[Records supplied — start]

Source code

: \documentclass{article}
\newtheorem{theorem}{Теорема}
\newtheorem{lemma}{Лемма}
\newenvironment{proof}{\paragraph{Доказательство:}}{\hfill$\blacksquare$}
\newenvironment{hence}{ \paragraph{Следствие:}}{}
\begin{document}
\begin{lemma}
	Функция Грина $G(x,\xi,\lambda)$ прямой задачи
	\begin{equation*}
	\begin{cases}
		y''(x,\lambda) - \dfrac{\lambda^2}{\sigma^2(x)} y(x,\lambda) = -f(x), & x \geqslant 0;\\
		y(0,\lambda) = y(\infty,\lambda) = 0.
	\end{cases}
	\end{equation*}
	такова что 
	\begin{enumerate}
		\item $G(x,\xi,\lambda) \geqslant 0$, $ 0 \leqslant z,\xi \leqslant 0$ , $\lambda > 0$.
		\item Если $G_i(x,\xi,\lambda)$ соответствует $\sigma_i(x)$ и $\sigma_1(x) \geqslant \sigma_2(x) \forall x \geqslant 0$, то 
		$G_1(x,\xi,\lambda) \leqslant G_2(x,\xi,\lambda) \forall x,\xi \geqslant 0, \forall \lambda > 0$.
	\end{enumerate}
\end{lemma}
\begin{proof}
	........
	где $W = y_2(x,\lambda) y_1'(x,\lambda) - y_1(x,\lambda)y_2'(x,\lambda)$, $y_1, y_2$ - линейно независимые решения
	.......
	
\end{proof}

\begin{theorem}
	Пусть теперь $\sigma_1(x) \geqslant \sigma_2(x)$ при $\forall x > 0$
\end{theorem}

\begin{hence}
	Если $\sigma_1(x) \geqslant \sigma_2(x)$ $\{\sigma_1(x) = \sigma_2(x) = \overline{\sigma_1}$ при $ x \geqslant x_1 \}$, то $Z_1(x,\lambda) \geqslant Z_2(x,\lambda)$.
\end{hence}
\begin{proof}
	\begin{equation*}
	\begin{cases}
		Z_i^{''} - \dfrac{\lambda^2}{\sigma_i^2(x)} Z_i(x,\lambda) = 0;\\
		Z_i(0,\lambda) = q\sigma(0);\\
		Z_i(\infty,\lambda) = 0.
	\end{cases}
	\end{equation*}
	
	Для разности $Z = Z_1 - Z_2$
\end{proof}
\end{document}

[Records supplied — finish]

■ About this exercise ■
Give back each entry above precisely as it was written.

■ Solution below ■
Source code

: \documentclass{article}
\newtheorem{theorem}{Теорема}
\newtheorem{lemma}{Лемма}
\newenvironment{proof}{\paragraph{Доказательство:}}{\hfill$\blacksquare$}
\newenvironment{hence}{ \paragraph{Следствие:}}{}
\begin{document}
\begin{lemma}
	Функция Грина $G(x,\xi,\lambda)$ прямой задачи
	\begin{equation*}
	\begin{cases}
		y''(x,\lambda) - \dfrac{\lambda^2}{\sigma^2(x)} y(x,\lambda) = -f(x), & x \geqslant 0;\\
		y(0,\lambda) = y(\infty,\lambda) = 0.
	\end{cases}
	\end{equation*}
	такова что 
	\begin{enumerate}
		\item $G(x,\xi,\lambda) \geqslant 0$, $ 0 \leqslant z,\xi \leqslant 0$ , $\lambda > 0$.
		\item Если $G_i(x,\xi,\lambda)$ соответствует $\sigma_i(x)$ и $\sigma_1(x) \geqslant \sigma_2(x) \forall x \geqslant 0$, то 
		$G_1(x,\xi,\lambda) \leqslant G_2(x,\xi,\lambda) \forall x,\xi \geqslant 0, \forall \lambda > 0$.
	\end{enumerate}
\end{lemma}
\begin{proof}
	........
	где $W = y_2(x,\lambda) y_1'(x,\lambda) - y_1(x,\lambda)y_2'(x,\lambda)$, $y_1, y_2$ - линейно независимые решения
	.......
	
\end{proof}

\begin{theorem}
	Пусть теперь $\sigma_1(x) \geqslant \sigma_2(x)$ при $\forall x > 0$
\end{theorem}

\begin{hence}
	Если $\sigma_1(x) \geqslant \sigma_2(x)$ $\{\sigma_1(x) = \sigma_2(x) = \overline{\sigma_1}$ при $ x \geqslant x_1 \}$, то $Z_1(x,\lambda) \geqslant Z_2(x,\lambda)$.
\end{hence}
\begin{proof}
	\begin{equation*}
	\begin{cases}
		Z_i^{''} - \dfrac{\lambda^2}{\sigma_i^2(x)} Z_i(x,\lambda) = 0;\\
		Z_i(0,\lambda) = q\sigma(0);\\
		Z_i(\infty,\lambda) = 0.
	\end{cases}
	\end{equation*}
	
	Для разности $Z = Z_1 - Z_2$
\end{proof}
\end{document}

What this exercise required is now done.